The problem: Gather, from the data below, each line in which the word "Server" occurs.

[Saved data entries]
•••

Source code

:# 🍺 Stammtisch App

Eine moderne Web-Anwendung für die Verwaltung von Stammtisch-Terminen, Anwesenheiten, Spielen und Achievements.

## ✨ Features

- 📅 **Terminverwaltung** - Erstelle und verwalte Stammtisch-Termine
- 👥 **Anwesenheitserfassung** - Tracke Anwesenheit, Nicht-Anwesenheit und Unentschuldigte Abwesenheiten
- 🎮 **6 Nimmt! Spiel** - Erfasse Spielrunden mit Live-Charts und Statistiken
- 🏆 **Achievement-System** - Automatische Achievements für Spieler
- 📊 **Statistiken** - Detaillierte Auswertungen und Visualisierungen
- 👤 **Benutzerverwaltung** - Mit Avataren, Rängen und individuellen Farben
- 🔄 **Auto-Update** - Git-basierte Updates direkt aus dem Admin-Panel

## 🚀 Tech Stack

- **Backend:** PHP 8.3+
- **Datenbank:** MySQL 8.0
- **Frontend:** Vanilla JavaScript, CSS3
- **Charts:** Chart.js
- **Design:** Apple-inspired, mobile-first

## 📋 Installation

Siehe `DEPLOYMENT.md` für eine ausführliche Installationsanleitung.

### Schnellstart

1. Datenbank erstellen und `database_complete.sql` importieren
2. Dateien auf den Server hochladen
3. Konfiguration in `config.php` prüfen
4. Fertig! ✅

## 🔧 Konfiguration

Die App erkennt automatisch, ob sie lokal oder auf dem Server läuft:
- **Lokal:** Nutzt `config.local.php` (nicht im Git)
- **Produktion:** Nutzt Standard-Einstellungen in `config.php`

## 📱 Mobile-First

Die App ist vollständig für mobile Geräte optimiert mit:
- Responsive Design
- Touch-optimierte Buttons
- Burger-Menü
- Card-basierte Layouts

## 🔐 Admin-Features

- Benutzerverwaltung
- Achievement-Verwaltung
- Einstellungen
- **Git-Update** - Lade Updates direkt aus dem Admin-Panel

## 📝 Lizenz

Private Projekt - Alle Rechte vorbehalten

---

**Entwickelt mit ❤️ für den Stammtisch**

•••

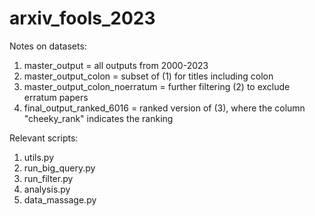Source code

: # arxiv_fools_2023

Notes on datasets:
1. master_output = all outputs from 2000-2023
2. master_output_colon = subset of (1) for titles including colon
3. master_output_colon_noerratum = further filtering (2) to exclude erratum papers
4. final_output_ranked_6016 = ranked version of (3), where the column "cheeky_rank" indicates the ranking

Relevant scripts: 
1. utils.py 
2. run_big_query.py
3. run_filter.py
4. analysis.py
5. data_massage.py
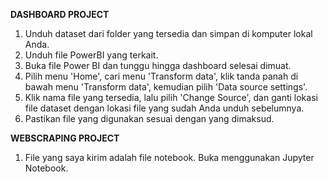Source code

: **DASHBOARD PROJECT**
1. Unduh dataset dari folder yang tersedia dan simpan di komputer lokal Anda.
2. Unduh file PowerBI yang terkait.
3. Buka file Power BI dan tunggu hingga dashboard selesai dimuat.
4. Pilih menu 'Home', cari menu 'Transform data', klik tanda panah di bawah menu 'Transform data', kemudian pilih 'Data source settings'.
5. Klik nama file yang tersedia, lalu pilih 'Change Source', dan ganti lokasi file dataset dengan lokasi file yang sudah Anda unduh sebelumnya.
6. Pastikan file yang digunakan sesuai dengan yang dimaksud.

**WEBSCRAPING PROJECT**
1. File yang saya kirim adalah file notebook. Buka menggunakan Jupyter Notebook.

•••

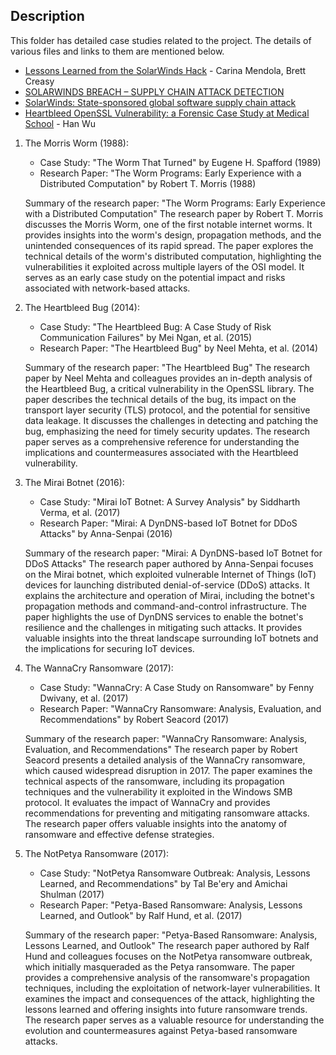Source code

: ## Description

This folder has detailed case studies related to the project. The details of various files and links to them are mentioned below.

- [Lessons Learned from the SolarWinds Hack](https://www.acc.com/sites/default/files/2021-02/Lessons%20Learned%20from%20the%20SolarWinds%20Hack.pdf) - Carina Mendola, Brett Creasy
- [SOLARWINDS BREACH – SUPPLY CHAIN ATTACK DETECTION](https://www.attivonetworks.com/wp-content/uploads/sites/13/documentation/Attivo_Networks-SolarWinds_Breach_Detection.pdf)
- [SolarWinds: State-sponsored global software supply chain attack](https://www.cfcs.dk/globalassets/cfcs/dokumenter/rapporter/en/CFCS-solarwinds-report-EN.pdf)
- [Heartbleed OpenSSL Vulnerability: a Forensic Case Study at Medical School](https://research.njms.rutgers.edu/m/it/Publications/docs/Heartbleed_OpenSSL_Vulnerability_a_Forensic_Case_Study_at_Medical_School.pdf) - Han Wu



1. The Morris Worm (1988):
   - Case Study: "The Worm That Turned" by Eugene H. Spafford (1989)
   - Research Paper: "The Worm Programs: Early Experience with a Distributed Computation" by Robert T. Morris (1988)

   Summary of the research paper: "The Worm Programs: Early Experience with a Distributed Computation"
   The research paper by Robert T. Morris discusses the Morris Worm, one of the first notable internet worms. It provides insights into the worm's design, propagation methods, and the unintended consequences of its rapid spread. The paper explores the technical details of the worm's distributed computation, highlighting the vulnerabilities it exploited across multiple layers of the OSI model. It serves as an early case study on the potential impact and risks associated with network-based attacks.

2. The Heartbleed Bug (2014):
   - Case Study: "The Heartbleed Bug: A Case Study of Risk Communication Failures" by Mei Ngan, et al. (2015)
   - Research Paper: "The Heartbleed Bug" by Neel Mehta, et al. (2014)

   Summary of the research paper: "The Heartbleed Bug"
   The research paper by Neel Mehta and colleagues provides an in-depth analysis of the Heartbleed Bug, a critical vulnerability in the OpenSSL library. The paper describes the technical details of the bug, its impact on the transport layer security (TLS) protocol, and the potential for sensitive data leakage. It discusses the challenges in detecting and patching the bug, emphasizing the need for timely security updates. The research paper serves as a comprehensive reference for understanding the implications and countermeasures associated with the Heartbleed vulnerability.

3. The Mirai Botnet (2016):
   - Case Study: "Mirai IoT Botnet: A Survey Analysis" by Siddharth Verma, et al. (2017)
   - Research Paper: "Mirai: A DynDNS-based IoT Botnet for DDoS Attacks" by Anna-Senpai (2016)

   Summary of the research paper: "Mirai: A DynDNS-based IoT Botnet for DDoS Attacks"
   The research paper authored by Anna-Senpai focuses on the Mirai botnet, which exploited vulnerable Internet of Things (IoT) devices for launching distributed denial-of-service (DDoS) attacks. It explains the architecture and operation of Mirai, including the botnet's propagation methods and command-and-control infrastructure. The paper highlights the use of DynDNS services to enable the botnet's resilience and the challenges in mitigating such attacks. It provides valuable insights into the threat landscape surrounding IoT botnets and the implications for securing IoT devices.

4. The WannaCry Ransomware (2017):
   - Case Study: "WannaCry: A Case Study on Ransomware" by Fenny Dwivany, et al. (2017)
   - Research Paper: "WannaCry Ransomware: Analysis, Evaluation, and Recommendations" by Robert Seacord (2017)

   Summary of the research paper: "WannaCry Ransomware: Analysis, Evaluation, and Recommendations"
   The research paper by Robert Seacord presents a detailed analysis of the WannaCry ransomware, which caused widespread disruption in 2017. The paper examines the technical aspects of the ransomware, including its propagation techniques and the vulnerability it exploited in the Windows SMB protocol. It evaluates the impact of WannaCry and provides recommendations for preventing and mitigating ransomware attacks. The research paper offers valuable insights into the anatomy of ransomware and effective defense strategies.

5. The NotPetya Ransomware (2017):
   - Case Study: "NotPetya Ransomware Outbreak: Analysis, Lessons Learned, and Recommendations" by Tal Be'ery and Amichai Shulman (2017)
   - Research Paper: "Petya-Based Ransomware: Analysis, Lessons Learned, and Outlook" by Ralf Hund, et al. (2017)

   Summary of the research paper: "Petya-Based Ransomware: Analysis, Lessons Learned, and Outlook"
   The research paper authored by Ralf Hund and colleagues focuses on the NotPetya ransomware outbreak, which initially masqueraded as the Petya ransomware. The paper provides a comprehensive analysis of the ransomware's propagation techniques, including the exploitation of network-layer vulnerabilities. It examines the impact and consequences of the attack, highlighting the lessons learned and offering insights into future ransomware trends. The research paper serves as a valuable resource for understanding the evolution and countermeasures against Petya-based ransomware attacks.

•••

Task answer:
2. Dateien auf den Server hochladen
Die App erkennt automatisch, ob sie lokal oder auf dem Server läuft:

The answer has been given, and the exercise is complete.